Journalist Mark Riley began :-
MR – Mark Riley from the Seven Network Prime Minister, I’m always asking about you so I want to ask you about us.
PM- Let’s talk about you for a while.
MR – Yeh, let’s talk about us. Me and my friends here. I think a few of us have been reflecting on this in the last few weeks and certainly in the last couple of days, very sharply, on our responsibilities.
When we see a gentleman in Gladstone trying to encourage people to
take up arms against the government, a woman in Melbourne being shoved out of a public meeting and harassed down the street, to tears, you confronted in a shopping centre by people screaming, Liberal Party members calling you a liar, and then a radio station coming here and broadcasting all day, in the first day back of Parliament, to whip climate change opposers into a frenzy, how do you see our responsibility, and the way that we should be reporting this matter ?
PM I think we will have a long debate about media ethics in this country, but if I could put it as clearly as I can, I’d say to you, don’t write crap. Can’t be that hard…….and when you have written complete crap, I think you should correct it.
So I’d like to see as many column inches confirming that there’s no 6.5c a litre charge on petrol, as I saw reporting Tony Abbott’s claims that there would be.
I’d like to see as many column inches and minutes on the TV news reporting that the future of the coal industry is bright and strong, as verified by a huge coal company like Peabodys,
as I saw coverage of Tony Abbott standing in a Peabodys mine saying the coal industry was going to close down.

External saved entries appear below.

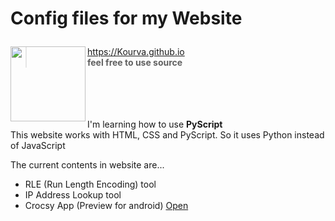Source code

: <h1 align="left">
  <p>Config files for my Website</p> 
  <img align="left" src="https://github.com/Kourva/Kourva.github.io/assets/118578799/d2441e6d-6afb-4429-a154-0ffebc0d97d2" width=120 height=120 />
</h1>

> https://Kourva.github.io                                
> **feel free to use source**

<br><br><br><br>
I'm learning how to use **PyScript**
<br>This website works with HTML, CSS and PyScript. So it uses Python instead of JavaScript

The current contents in website are...
+ RLE (Run Length Encoding) tool
+ IP Address Lookup tool
+ Crocsy App (Preview for android) [Open](https://kourva.github.io/Crocsy/index.html)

I’d like to see as many minutes of coverage and column inches on the steel industry and the work we’ve done with the steel industry, so they are satisfied with the arrangements that we’ve made about carbon pricing.
I’m not saying they’re not under pressure. They’re under pressure because of the global economic winds we were just talking about, but they are satisfied about carbon pricing.
I’d like to see as much time devoted to that as was devoted to Tony Abbott’s claims when he stood next to steel workers, that Whyalla was going to be wiped off the map.
And there’s a new one today, we’ve had Nystar, they’re involved of course, in making zinc.
They’ve put out a statement that says, “the impact of this carbon tax is not considered to be material to Nystar”.
This is against a Tony Abbott claim, if we have a carbon tax, that smelter closes down.
Well, I think the Nystar accuracy needs to get as much exposure as the false claim did.
And if we saw some of that, some accuracy and facts out there, I think what I had the opportunity that I had to do at the community forum in Brisbane last night, and I don’t mind taking criticism on the chin, that’s part of my job, but when I was there talking to people about the facts, and talking to people afterwards, more casually, you could see, once they got that information, the sense of re-assurance it gave them. It changed a lot of minds.
Now you would say it’s not your job to change people’s minds about a government policy and that’s true, but I think it is your job to get information to people that’s accurate and rigourous.
Some of the crazier claims we’ve seen in this debate need to be put to one side and the accurate facts get out there.
AS THE PRIME MINISTER SAID……”CAN’T BE THAT HARD”
Well, that went straight around the S-bend.
The very next day Malcom Farnsworth wrote on ABC’s The Drum
Selling the carbon tax: less is more
Julia Gillard should have stayed in bed this week, for all the good her carbon tax campaigning did.
In fact, she ought to just shut up about the carbon tax and get on with something else.
This week smacks of the same hopeless political strategy that Rudd and Gillard have fallen for before, the strategy that says you have to run around the country like a maniac and never shut up.
It’s also the strategy that gives Tony Abbott a daily free kick as the media treat the circus like an election campaign and give him equal time.
Take Gillard’s appearance at the National Press Club yesterday. Her speech on climate change was quite good, but it was overshadowed by the personal development lecture from the Unley High school girl.
Last night’s television pictures duly centred on Gillard’s teary moment and her injunction to the press gallery to “stop writing crap”. Forget about any coverage of the economic imperatives of the carbon tax.
Not surprisingly, the journalists did exactly that, and so did Mr. Farnsworth !
Which maniac has been running around the country and never shutting up ??